### WORK REQUIRED:
Please copy out all lines of the entries that contain the word "dropped".

### EXERCISE MATERIALS:

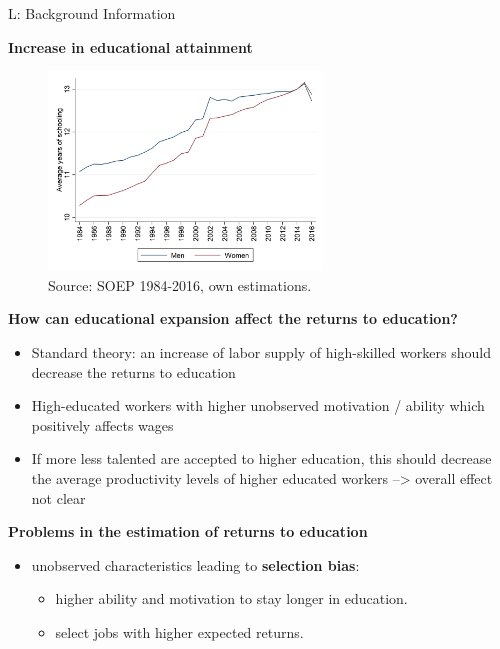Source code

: \documentclass[10pt,ignorenonframetext,]{beamer}
\providecommand{\tightlist}{%
  \setlength{\itemsep}{0pt}\setlength{\parskip}{0pt}}
\begin{document}
\begin{frame}[allowframebreaks]{L: Background Information}
\protect\hypertarget{l-background-information}{}

\textbf{Increase in educational attainment}

\begin{figure}
\centering
\includegraphics[width=\textwidth,height=2.08333in]{img/edu_sex.png}
\caption{Source: SOEP 1984-2016, own estimations.}
\end{figure}

\textbf{How can educational expansion affect the returns to education?}

\begin{itemize}
\tightlist
\item
  Standard theory: an increase of labor supply of high-skilled workers
  should decrease the returns to education
\item
  High-educated workers with higher unobserved motivation / ability
  which positively affects wages
\item
  If more less talented are accepted to higher education, this should
  decrease the average productivity levels of higher educated workers
  --\textgreater{} overall effect not clear
\end{itemize}

\textbf{Problems in the estimation of returns to education}

\begin{itemize}
\tightlist
\item
  unobserved characteristics leading to \textbf{selection bias}:

  \begin{itemize}
  \tightlist
  \item
    higher ability and motivation to stay longer in education.
  \item
    select jobs with higher expected returns.
  \end{itemize}
\end{itemize}

\end{frame}
\end{document}
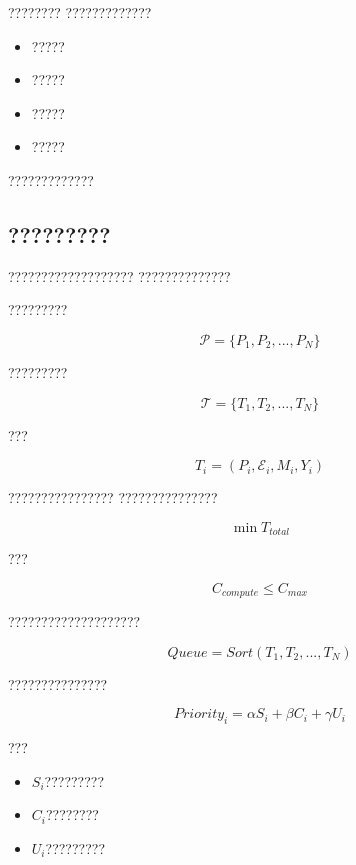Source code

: ????????
?????????????

\begin{itemize}
    \item ?????
    \item ?????
    \item ?????
    \item ?????
\end{itemize}

?????????????


\subsection*{?????????}

???????????????????
??????????????

?????????

\begin{equation}
\mathcal{P}
=
\{
P_1,P_2,...,P_N
\}
\end{equation}


?????????

\begin{equation}
\mathcal{T}
=
\{
T_1,T_2,...,T_N
\}
\end{equation}


???

\begin{equation}
T_i
=
(
P_i,
\mathcal{E}_i,
M_i,
Y_i
)
\end{equation}


????????????????
???????????????

\begin{equation}
\min
T_{total}
\end{equation}

???

\begin{equation}
C_{compute}
\leq
C_{max}
\end{equation}


????????????????????

\begin{equation}
Queue
=
Sort
(
T_1,T_2,...,T_N
)
\end{equation}


???????????????

\begin{equation}
Priority_i
=
\alpha S_i
+
\beta C_i
+
\gamma U_i
\end{equation}

???

\begin{itemize}
    \item $S_i$?????????
    \item $C_i$????????
    \item $U_i$?????????
\end{itemize}


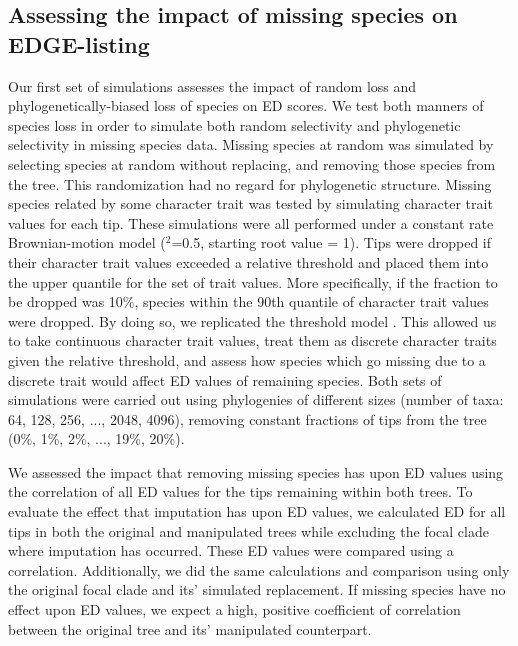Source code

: \documentclass[12pt,english]{article}
\begin{document}
\subsection*{Assessing the impact of missing species on EDGE-listing}
Our first set of simulations assesses the impact of random loss and
phylogenetically-biased loss of species on ED scores. We test both manners of
species loss in order to simulate both random selectivity and phylogenetic
selectivity in missing species data. Missing species at random was simulated by
selecting species at random without replacing, and removing those species from
the tree. This randomization had no regard for phylogenetic structure. Missing
species related by some character trait was tested by simulating character trait
values for each tip. These simulations were all performed under a constant rate
Brownian-motion model (\sigma$^2$=0.5, starting root value = 1). Tips were
dropped if their character trait values exceeded a relative threshold and placed
them into the upper quantile for the set of trait values. More specifically, if
the fraction to be dropped was 10\%, species within the 90th quantile of
character trait values were dropped. By doing so, we replicated the threshold
model \autocite{Felsenstein2005}. This allowed us to take continuous character
trait values, treat them as discrete character traits given the relative
threshold, and assess how species which go missing due to a discrete trait would
affect ED values of remaining species. Both sets of simulations were carried out
using phylogenies of different sizes (number of taxa: 64, 128, 256, ..., 2048,
4096), removing constant fractions of tips from the tree (0\%, 1\%, 2\%, ...,
19\%, 20\%).

We assessed the impact that removing missing species has upon ED values using
the correlation of all ED values for the tips remaining within both trees. To
evaluate the effect that imputation has upon ED values, we calculated ED for all
tips in both the original and manipulated trees while excluding the focal clade
where imputation has occurred. These ED values were compared using a
correlation. Additionally, we did the same calculations and comparison using
only the original focal clade and its' simulated replacement. If missing species
have no effect upon ED values, we expect a high, positive coefficient of
correlation between the original tree and its' manipulated counterpart. 

\end{document}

### SOLUTION BELOW:
dropped if their character trait values exceeded a relative threshold and placed
the fraction to be dropped was 10\%, species within the 90th quantile of
character trait values were dropped. By doing so, we replicated the threshold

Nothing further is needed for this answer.